What you should do: Scan the listing beneath this sentence. Report each line with the word "theta".

Listed entries:
▼

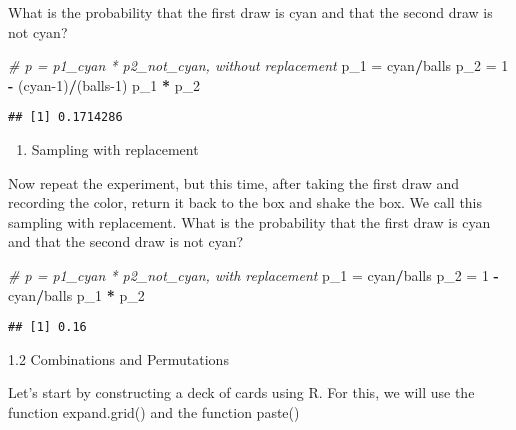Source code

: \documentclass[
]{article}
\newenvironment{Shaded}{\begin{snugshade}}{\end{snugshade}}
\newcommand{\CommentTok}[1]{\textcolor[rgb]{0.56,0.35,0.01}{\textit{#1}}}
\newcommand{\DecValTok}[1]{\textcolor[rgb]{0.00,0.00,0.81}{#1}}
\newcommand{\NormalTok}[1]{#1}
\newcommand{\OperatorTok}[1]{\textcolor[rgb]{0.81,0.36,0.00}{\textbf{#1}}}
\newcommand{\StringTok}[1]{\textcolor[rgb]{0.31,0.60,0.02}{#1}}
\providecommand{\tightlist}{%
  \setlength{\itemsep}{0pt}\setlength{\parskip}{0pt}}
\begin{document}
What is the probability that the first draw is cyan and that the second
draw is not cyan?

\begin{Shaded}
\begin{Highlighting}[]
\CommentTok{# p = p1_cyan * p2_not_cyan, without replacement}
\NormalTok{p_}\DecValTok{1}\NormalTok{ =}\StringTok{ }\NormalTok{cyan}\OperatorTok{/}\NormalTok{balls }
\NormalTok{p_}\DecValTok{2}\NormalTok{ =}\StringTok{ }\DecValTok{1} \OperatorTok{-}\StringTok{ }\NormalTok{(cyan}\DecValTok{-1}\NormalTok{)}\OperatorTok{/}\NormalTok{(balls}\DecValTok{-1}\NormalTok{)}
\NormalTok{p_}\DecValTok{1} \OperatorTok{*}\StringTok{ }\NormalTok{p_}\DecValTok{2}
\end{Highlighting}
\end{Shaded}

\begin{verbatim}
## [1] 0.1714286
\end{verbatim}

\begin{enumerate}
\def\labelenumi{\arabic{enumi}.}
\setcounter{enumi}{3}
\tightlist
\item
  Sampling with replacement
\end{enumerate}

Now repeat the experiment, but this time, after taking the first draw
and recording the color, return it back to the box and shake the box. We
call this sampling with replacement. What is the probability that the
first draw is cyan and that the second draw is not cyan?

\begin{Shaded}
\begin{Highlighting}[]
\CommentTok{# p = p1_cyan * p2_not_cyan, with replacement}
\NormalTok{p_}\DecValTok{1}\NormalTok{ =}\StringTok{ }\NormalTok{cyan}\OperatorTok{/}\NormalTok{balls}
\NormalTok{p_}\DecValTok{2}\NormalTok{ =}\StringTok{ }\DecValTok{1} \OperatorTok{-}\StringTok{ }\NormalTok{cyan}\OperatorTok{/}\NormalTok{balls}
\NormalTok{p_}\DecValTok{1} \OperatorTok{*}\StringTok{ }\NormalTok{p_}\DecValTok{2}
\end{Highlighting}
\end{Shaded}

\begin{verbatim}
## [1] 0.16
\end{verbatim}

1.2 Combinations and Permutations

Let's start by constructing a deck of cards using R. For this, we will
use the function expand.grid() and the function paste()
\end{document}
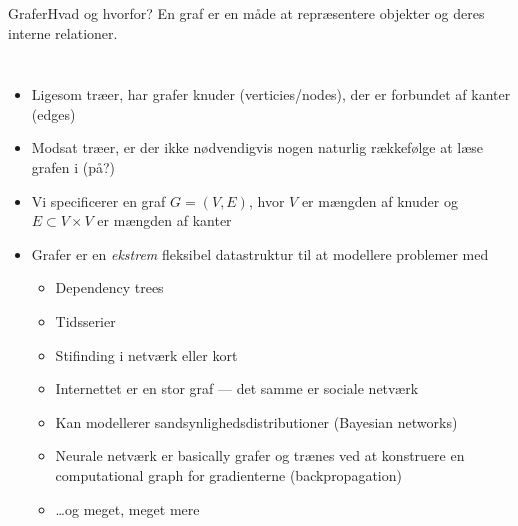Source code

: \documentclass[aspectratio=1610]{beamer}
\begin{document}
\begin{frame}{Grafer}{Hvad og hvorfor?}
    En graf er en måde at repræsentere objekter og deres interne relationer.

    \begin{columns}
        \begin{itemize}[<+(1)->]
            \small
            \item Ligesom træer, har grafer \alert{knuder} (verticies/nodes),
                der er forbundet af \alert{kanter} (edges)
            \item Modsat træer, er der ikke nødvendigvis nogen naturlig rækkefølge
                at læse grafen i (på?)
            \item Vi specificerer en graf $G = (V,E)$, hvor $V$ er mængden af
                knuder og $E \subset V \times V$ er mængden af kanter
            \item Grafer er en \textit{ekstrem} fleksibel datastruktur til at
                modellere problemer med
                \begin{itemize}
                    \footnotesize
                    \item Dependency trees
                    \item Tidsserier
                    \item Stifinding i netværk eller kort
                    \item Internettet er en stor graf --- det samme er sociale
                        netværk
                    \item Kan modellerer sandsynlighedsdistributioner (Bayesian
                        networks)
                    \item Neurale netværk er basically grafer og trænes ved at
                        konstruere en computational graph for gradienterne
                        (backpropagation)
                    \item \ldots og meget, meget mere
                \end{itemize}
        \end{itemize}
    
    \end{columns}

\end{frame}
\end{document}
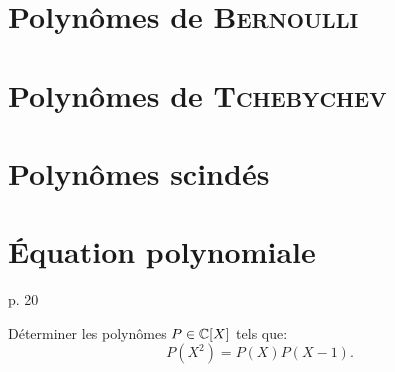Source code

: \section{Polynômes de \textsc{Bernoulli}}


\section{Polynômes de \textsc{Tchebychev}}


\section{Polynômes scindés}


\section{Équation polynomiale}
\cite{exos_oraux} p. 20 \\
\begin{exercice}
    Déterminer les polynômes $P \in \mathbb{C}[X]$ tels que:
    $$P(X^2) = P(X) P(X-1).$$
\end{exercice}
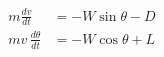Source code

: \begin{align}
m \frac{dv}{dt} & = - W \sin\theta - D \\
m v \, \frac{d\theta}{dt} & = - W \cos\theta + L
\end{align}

▲

Finished exercise:
m \frac{dv}{dt} & = - W \sin\theta - D \\
m v \, \frac{d\theta}{dt} & = - W \cos\theta + L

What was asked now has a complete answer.